Se o contribuinte brasileiro fosse obrigado a eleger onde colocar o dinheiro público – se nas majors americanas ou nos produtores brasileiros de pequeno e médio porte – dificilmente optaria pelo primeiro, como o ministro do TCU está propondo.
Isso não quer dizer que as majors não devam ter direito ao incentivo do artigo 3o e com ele fortalecer o mercado, o que é consensual dentro do meio. Mas este mesmo meio estuda agora limitações a essas aplicações e o fortalecimento do artigo 1o da Lei do Audiovisual – que garante benefícios fiscais a qualquer empresa – justamente para que a indústria brasileira de cinema não se torne monolítica e siga exclusivamente os padrões que (de um ponto de vista estritamente mercadológico) a Globofilmes e as grandes distribuidoras internacionais julguem adequados para os projetos em que se envolvam.
Caixa de supermercado
Na verdade, diversificar essa produção e fugir à subserviência única a esse modelo é uma questão estratégica para a cinematografia brasileira: disso depende sua pluralização e sua autonomia criativa. Disso depende também a diversificação do mercado.
A Globofilmes vai lançar 12 filmes em 2005. Prevê-se que outros 35 sejam lançados, não necessariamente com características técnicas mais precárias, mas com formas diferenciadas de olhar para o mercado e para a arte cinematográfica.
Essa diversificação é não apenas essencial para a vida do cinema como para a criação de mercados focais, o que é uma praxe bem-sucedida em toda parte do mundo – especialmente nos EUA, onde as cinematografias experimentais, por exemplo, vivem em permanente estado de efervescência desde os tempos de Michael Snow e Hollys Frampton, justamente porque são capazes de estabelecer nichos auto-sustentáveis há mais de 40 anos. Sem Brakhage, para ficar num único nome, hoje a forma de se olhar para o cinema seria bem empobrecida.
O apoio do Estado à produção cinematográfica e audiovisual, por outro lado, é praxe em crescimento no mundo inteiro. O Observatório da Comunicação, de Portugal, mostrou, no último dia 15 (‘O sistema de apoio direto à produção cinematográfica e audiovisual’), que um apoio direto da Europa à sua cinematografia está presente hoje em todos os países do continente e, em 2002, estava avaliado em 1,3 bilhões de euros. São mais de 600 os programas de apoio direto promovidos por 169 organismos – nacionais, regionais, intergovernamentais ou supranacionais.
Segundo o Observatório da Comunicação, um estudo do Observatório Europeu do Audiovisual em colaboração com o Banco Europeu do Investimento mostrou que esses apoios podem se inscrever diretamente no orçamento do Estado (Espanha, Itália, Rússia e Turquia), na aplicação de loterias (Finlândia e Reino Unido), nas contribuições voluntárias das TVs (Alemanha e Suécia) e em fortes isenções fiscais (Reino Unido, Paises Baixos, Irlanda e Luxemburgo).

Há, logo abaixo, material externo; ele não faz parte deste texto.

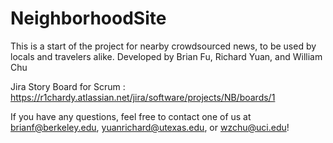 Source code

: # NeighborhoodSite

This is a start of the project for nearby crowdsourced news, to be used by locals and travelers alike. 
Developed by Brian Fu, Richard Yuan, and William Chu

Jira Story Board for Scrum : https://r1chardy.atlassian.net/jira/software/projects/NB/boards/1

If you have any questions, feel free to contact one of us at brianf@berkeley.edu, yuanrichard@utexas.edu, or wzchu@uci.edu!
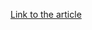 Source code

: [Link to the article](https://blog.talosintelligence.com/threat-source-newsletter-jan-5-2023-digging-out-of-our-inboxes/)
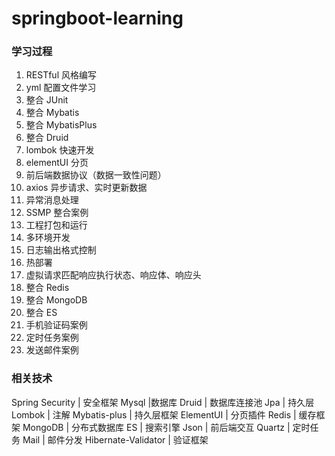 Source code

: # springboot-learning

### 学习过程
1. RESTful 风格编写
2. yml 配置文件学习
3. 整合 JUnit
4. 整合 Mybatis
5. 整合 MybatisPlus
6. 整合 Druid
7. lombok 快速开发
8. elementUI 分页
9. 前后端数据协议（数据一致性问题）
10. axios 异步请求、实时更新数据
11. 异常消息处理
12. SSMP 整合案例
13. 工程打包和运行
14. 多环境开发
15. 日志输出格式控制
16. 热部署
17. 虚拟请求匹配响应执行状态、响应体、响应头
18. 整合 Redis
19. 整合 MongoDB
20. 整合 ES
21. 手机验证码案例
22. 定时任务案例
23. 发送邮件案例

### 相关技术

Spring Security | 安全框架
Mysql |数据库
Druid | 数据库连接池
Jpa | 持久层
Lombok | 注解
Mybatis-plus | 持久层框架
ElementUI | 分页插件
Redis | 缓存框架
MongoDB | 分布式数据库
ES | 搜索引擎
Json | 前后端交互
Quartz | 定时任务
Mail | 邮件分发
Hibernate-Validator | 验证框架
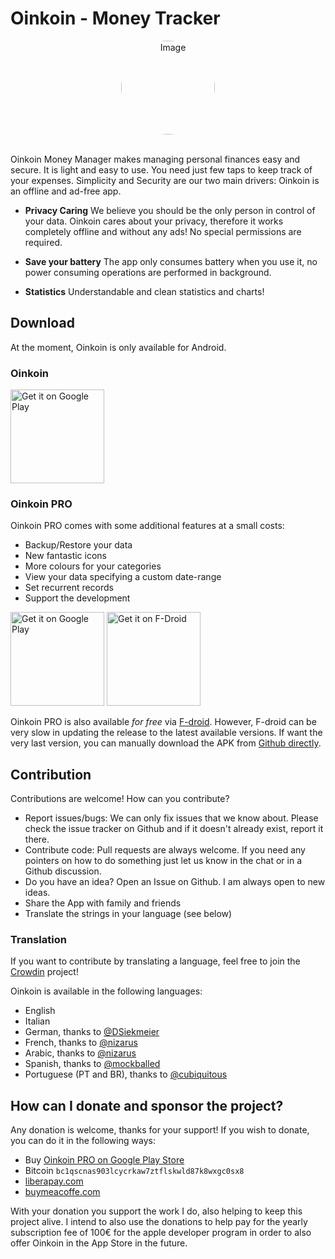 # Oinkoin - Money Tracker 

<div align="center">
  <img src="https://play-lh.googleusercontent.com/LHL_KxBCAr-Ee5grPRGyudqiME6g0fAfHTP5m1TyadDIyFoRfd2vr-vAzkfuAbCJjud5=w480-h960" alt="Image" style="border-radius: 50%; width: 150px; height: 150px;">
</div><br>

Oinkoin Money Manager makes managing personal finances easy and secure. It is light and easy to use. You need just few taps to keep track of your expenses. Simplicity and Security are our two main drivers: Oinkoin is an offline and ad-free app.

* **Privacy Caring**
We believe you should be the only person in control of your data. Oinkoin cares about your privacy, therefore it works completely offline and without any ads! No special permissions are required.

* **Save your battery**
The app only consumes battery when you use it, no power consuming operations are performed in background.

* **Statistics**
Understandable and clean statistics and charts!

## Download

At the moment, Oinkoin is only available for Android.

### Oinkoin

<a href='https://play.google.com/store/apps/details?id=com.github.emavgl.piggybank&pcampaignid=pcampaignidMKT-Other-global-all-co-prtnr-py-PartBadge-Mar2515-1'><img alt='Get it on Google Play' src='https://play.google.com/intl/en_us/badges/static/images/badges/en_badge_web_generic.png' width='150'></a>

### Oinkoin PRO

Oinkoin PRO comes with some additional features at a small costs:

- Backup/Restore your data
- New fantastic icons
- More colours for your categories
- View your data specifying a custom date-range
- Set recurrent records
- Support the development

<a href='https://play.google.com/store/apps/details?id=com.github.emavgl.piggybankpro&pli=1&pcampaignid=pcampaignidMKT-Other-global-all-co-prtnr-py-PartBadge-Mar2515-1'><img alt='Get it on Google Play' src='https://play.google.com/intl/en_us/badges/static/images/badges/en_badge_web_generic.png' width='150'/></a>
<a href='https://f-droid.org/en/packages/com.github.emavgl.piggybankpro/'><img alt='Get it on F-Droid' src='https://gitlab.com/fdroid/artwork/-/raw/master/badge/get-it-on-en-us.png' width='150'/></a>

Oinkoin PRO is also available *for free* via [F-droid](https://f-droid.org/en/packages/com.github.emavgl.piggybankpro/). However, F-droid can be very slow in updating the release to the latest available versions. If want the very last version, you can manually download the APK from [Github directly](https://github.com/emavgl/oinkoin/releases).

## Contribution

Contributions are welcome! How can you contribute?

- Report issues/bugs: We can only fix issues that we know about. Please check the issue tracker on Github and if it doesn't already exist, report it there.
- Contribute code: Pull requests are always welcome. If you need any pointers on how to do something just let us know in the chat or in a Github discussion.
- Do you have an idea? Open an Issue on Github. I am always open to new ideas.
- Share the App with family and friends
- Translate the strings in your language (see below)

### Translation

If you want to contribute by translating a language, feel free to join the [Crowdin](https://crowdin.com/project/oinkoin) project!

Oinkoin is available in the following languages:
- English
- Italian
- German, thanks to [@DSiekmeier](https://github.com/DSiekmeier)
- French, thanks to [@nizarus](https://github.com/nizarus)
- Arabic, thanks to [@nizarus](https://github.com/nizarus)
- Spanish, thanks to [@mockballed](https://github.com/mockballed)
- Portuguese (PT and BR), thanks to [@cubiquitous](https://github.com/cubiquitous)

## How can I donate and sponsor the project?

Any donation is welcome, thanks for your support! If you wish to donate, you can do it in the following ways:

- Buy [Oinkoin PRO on Google Play Store](https://play.google.com/store/apps/details?id=com.github.emavgl.piggybankpro)
- Bitcoin `bc1qscnas903lcycrkaw7ztflskwld87k8wxgc0sx8`
- [liberapay.com](https://liberapay.com/emavgl)
- [buymeacoffe.com](https://www.buymeacoffee.com/emavgl)

With your donation you support the work I do, also helping to keep this project alive. 
I intend to also use the donations to help pay for the yearly subscription fee of 100€ for the apple developer program in order to also offer Oinkoin in the App Store in the future.

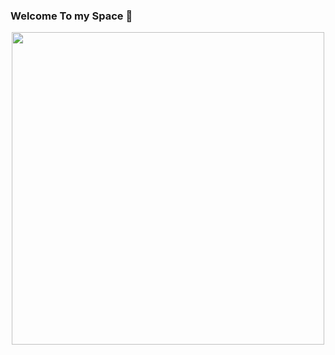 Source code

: ###                                 Welcome To my Space  👋


<div id="header" align="center">
  <img src="https://i.pinimg.com/originals/4a/70/5e/4a705e028bb9f5d50995e68c791fb10a.gif" width="500"/>
</div>
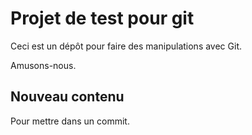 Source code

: # Projet de test pour git

Ceci est un dépôt pour faire des manipulations avec Git.

Amusons-nous.

## Nouveau contenu

Pour mettre dans un commit.
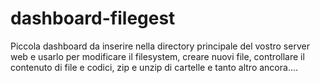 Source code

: # dashboard-filegest
Piccola dashboard da inserire nella directory principale del vostro server web e usarlo per modificare il filesystem, creare nuovi file, controllare il contenuto di file e codici, zip e unzip di cartelle e tanto altro ancora....
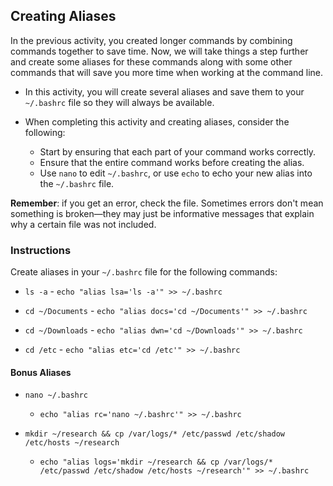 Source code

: ## Creating Aliases

In the previous activity, you created longer commands by combining commands together to save time. Now, we will take things a step further and create some aliases for these commands along with some other commands that will save you more time when working at the command line.

- In this activity, you will create several aliases and save them to your `~/.bashrc` file so they will always be available.

- When completing this activity and creating aliases, consider the following:

    - Start by ensuring that each part of your command works correctly.
    - Ensure that the entire command works before creating the alias.
    - Use  `nano` to edit `~/.bashrc`, or use `echo` to echo your new alias into the `~/.bashrc` file.

**Remember**: if you get an error, check the file. Sometimes errors don't mean something is broken—they may just be informative messages that explain why a certain file was not included.

### Instructions

Create aliases in your `~/.bashrc` file for the following commands:


- `ls -a`
        - `echo "alias lsa='ls -a'" >> ~/.bashrc`

- `cd ~/Documents`
        - `echo "alias docs='cd ~/Documents'" >> ~/.bashrc`

- `cd ~/Downloads`
        - `echo "alias dwn='cd ~/Downloads'" >> ~/.bashrc`

- `cd /etc`
        - `echo "alias etc='cd /etc'" >> ~/.bashrc`


#### Bonus Aliases
- `nano ~/.bashrc`
    - `echo "alias rc='nano ~/.bashrc'" >> ~/.bashrc`

- `mkdir ~/research && cp /var/logs/* /etc/passwd /etc/shadow /etc/hosts ~/research`
    - `echo "alias logs='mkdir ~/research && cp /var/logs/* /etc/passwd /etc/shadow /etc/hosts ~/research'" >> ~/.bashrc`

No Brasil, se vier a vigorar o dirigismo comercial que o TCU acaba de propor, todas essas formas de apoio que ainda estão por ser conseguidas darão lugar a um ambiente cinematográfico onde somente as majors e a Globofilmes poderão estabelecer os padrões (à sua revelia, aliás).
Se tivesse acontecido antes, Glauber Rocha e Nelson Pereira teriam que escolher outras profissões. Se um TCU assim existisse na Europa, Jean-Luc Godard seria caixa de supermercado e o cinema francês não seria mais que um arremedo pobre de Hollywood.